Finally, the tutorial needs to include audio material. Since students and
tutorial users are working on their own, they repeatedly express frustration
with the lack of guidance for the pronunciation of words and phrases that they
would get from an instructor in a face-to-face classroom. I point these students
to existing resources such as the pronunciation guide and audio recordings
associated with Donald Mastronarde’s
Introduction to Attic
Greek, the excellent audio CD associated with the Joint Association
of Classics Teacher’s
Reading Greek series, and the
recordings hosted by the Society for the Oral Reading of Greek and Latin.
[5] Ideally, the tutorial
itself would contain audio resources with readings of every vocabulary word and
sentence that is available for translation.
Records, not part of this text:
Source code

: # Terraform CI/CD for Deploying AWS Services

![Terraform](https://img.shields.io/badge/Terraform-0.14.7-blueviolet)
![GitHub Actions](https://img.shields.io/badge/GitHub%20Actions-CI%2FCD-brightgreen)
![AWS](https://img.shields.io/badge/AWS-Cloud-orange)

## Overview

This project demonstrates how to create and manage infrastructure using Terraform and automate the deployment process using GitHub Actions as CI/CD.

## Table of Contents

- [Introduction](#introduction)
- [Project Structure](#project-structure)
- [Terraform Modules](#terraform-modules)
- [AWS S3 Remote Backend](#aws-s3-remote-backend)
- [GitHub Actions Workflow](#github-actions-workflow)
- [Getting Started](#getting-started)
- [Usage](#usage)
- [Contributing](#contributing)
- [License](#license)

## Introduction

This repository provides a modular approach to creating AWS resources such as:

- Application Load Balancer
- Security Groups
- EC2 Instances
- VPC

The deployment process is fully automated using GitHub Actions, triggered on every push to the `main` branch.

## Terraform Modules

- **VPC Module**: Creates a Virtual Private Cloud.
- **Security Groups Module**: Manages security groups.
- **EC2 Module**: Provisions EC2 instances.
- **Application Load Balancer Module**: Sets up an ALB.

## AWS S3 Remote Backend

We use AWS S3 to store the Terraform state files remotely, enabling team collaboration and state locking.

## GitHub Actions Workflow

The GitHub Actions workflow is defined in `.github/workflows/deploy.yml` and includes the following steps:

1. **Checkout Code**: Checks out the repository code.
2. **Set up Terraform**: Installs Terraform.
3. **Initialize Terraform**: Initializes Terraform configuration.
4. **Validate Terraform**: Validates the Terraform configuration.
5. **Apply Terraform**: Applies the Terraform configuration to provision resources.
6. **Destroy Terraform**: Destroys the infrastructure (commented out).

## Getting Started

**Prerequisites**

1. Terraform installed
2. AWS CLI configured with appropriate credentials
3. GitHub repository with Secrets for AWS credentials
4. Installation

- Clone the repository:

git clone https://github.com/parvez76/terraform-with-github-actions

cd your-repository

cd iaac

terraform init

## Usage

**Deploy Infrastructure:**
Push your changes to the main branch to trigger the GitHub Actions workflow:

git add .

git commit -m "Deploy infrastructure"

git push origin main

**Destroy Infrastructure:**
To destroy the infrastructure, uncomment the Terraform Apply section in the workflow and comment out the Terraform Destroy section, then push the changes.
Usage data suggests that this work,
at least in an initial stage, would be most profitably focused on comprehensive
coverage of the first fifteen chapters with recordings for the later chapters
coming later.
These audio recordings are my current top priority for future work on the
tutorial. My hope is that I can work with students at UMKC to create an “Ancient Languages Workshop” on the model of the
Manuscripts, Inscriptions, and Documents Club at the College of the Holy Cross
that allows undergraduate students to engage in research for the Homer Multitext
project
[6]
or the Linothorax Project undergraduate research at the University of Wisconsin
at Green Bay that is attempting to reconstruct a type of ancient Greek armor.
[7]
In this model, work would be distributed among cohorts of undergraduates who
could record the vocabulary and translation exercises, format the recordings for
long-term preservation in the sound archive at UMKC, and encode the audio links
into the tutorial. Augmenting the existing tutorial with a comprehensive set of
audio recordings of every sentence and vocabulary word would result in a sound
library containing approximately 1,000 individually spoken words and some 1,600
spoken sentences of Ancient Greek. This audio library would bring the tutorial
closer to parity with resources such as Duolingo, Babbel, Mango Languages, etc.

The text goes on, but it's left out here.